New materials include sections on film, surprise and suspense, and online news stories. The section on children's narratives has been updated, and the discussion of newspaper stories incorporates contemporary examples. There are new exercises which relate closely to the chapter content and new sections on further reading.



Narrative was published by Routledge in 2001: link



Language in Literature: An Introduction to Stylistics

  • Published January 1998
  • ISBN: 034066214X and (hardback) 0340662131
  • Extent: (paperback) 264 pages

How does language work? And how does the language in literature create its effects? How can you tell good writing - the excellent, the brilliant, and the ingenious - from bad writing - the weak, the banal, and the confusing?

Looking at the technique or craft of writing, Language in Literature examines the way in which language is organized to create literary effect and meaning. An activity-based introduction to literary stylistics, this book explains some of the core topics in literary linguistics and assists students in literary analysis. Focussing on poems, short stories, extracts from novels, advertisements and children's writing, it tries to understand and explain texts in linguistic terms.

Covering a range of topics - patterns of texture and representation, modality and evaluation, the structure of simple narratives, the recording of character speech and thought, the dynamics of dialogue, presupposition and textual revision - this introduction will be particularly useful to undergraduate students of English. Activities and end-of-chapter commentaries encourage a 'learning by doing' approach and equip the reader with the main linguistic terms necessary for the application of grammar in literary studies.



Language in Literature was published by Hodder Arnold in 1998: link



Total Speech: An Integrational Linguistic Approach to Language

  • Published September 1996
  • ISBN: 0822317907
  • Extent: (paperback) 376 pages

Units, rules, codes, systems: this is how most linguists study language. Integrationalists such as Michael Toolan, however, focus instead on how language functions in seamless tandem with the rest of human activity. In Total Speech, Toolan provides a clear and comprehensive account of integrationalism, a major new theory of language that declines to accept that text and context, language and world, are distinct and stable categories. At the same time, Toolan extends the integrationalist argument and calls for a radical change in contemporary theorizing about language and communication.

In every foundational area of linguistics - from literal meaning and metaphor to the nature of repetition to the status of linguistic rules - Toolan advances criticisms of received linguistic assumptions. Drawing inspiration from the writings of language theorist Roy Harris, he argues that the embeddedness of language and the situation-sensitive mutability of meaning reveal language as a tool for refashioning and renewal.

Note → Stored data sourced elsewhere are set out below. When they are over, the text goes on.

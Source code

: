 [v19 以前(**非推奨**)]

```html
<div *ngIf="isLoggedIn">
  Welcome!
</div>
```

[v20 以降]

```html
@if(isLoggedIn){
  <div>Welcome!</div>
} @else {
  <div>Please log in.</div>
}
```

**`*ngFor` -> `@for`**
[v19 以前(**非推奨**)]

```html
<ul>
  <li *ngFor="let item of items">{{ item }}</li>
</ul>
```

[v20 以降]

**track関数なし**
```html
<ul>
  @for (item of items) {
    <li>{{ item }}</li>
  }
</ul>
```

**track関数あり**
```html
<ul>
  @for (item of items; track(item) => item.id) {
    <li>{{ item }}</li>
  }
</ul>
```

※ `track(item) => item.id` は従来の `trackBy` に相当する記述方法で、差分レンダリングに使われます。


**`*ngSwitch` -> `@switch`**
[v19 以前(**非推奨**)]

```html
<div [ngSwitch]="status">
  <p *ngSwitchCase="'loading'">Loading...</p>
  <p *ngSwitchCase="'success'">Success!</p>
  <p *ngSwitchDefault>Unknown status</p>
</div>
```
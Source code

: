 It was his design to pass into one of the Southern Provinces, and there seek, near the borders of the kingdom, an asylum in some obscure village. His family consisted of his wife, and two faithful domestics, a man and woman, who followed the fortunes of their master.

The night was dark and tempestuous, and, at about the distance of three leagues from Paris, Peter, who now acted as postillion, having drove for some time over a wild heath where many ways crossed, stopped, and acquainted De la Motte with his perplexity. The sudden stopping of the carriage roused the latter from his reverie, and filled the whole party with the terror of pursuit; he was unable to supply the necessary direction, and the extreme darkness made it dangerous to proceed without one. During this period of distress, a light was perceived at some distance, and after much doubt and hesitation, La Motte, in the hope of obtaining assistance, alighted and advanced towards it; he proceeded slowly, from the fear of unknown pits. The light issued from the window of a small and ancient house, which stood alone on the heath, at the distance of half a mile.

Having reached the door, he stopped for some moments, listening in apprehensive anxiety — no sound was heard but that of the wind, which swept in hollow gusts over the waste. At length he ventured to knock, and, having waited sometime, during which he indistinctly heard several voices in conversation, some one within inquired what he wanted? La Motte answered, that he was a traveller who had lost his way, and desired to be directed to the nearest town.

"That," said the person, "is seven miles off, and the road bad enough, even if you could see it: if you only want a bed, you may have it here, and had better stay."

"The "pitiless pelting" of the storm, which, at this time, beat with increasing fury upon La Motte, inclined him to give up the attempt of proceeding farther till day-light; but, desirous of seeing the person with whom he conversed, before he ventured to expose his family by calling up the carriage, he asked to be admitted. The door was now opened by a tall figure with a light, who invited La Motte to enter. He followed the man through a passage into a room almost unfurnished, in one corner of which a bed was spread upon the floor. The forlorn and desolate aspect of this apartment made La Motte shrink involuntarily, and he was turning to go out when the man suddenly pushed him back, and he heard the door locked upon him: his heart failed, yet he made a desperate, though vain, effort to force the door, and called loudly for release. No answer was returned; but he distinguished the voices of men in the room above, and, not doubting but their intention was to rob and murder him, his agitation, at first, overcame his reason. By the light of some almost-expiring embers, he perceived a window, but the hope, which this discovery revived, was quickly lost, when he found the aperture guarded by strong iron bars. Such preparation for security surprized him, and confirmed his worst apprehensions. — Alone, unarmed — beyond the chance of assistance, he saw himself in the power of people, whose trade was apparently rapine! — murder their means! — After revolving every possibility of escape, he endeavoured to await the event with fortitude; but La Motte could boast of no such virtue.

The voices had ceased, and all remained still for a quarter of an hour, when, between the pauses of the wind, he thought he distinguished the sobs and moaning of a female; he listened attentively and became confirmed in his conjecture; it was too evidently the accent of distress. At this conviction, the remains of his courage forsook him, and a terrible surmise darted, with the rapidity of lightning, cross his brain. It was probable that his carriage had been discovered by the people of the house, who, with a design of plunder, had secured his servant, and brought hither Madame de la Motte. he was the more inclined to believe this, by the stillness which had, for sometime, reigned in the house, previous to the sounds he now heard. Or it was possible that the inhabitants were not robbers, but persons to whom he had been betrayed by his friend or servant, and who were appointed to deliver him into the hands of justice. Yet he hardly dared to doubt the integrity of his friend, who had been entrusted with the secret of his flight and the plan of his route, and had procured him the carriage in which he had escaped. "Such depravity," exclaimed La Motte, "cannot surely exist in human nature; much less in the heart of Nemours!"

Total Speech was published by Duke University Press in 1996: link



The Writer's Craft, the Culture's Technology

Edited (with Introduction) by Carmen Rosa Caldas-Coulthard and Michael Toolan



All fifteen papers collected in this volume, from an international array of experts in literary stylistics, explore the multiple ways in which a culture's technological affordances shape its literary productions. Many of the papers focus on contemporary culture, where literature vies for attention with film, the internet, and other multimodal cultural forms. This catholic range of discussions is stylistics-based but not stylistics-bound, and should be of interest to all who are interested in discourse analytic commentaries on how technological horizons, as always, continue to shape the forms and functions of literature and other cultural productions.

The Writer's Craft, the Culture's Technology is the first title in a new series of papers taken from conferences of the Poetics and Linguistics Association's annual conferences (General Editor: Donald C. Freeman)



The Writer's Craft, the Culture's Technology is published by Rodopi (Amsterdam and New York), 2005.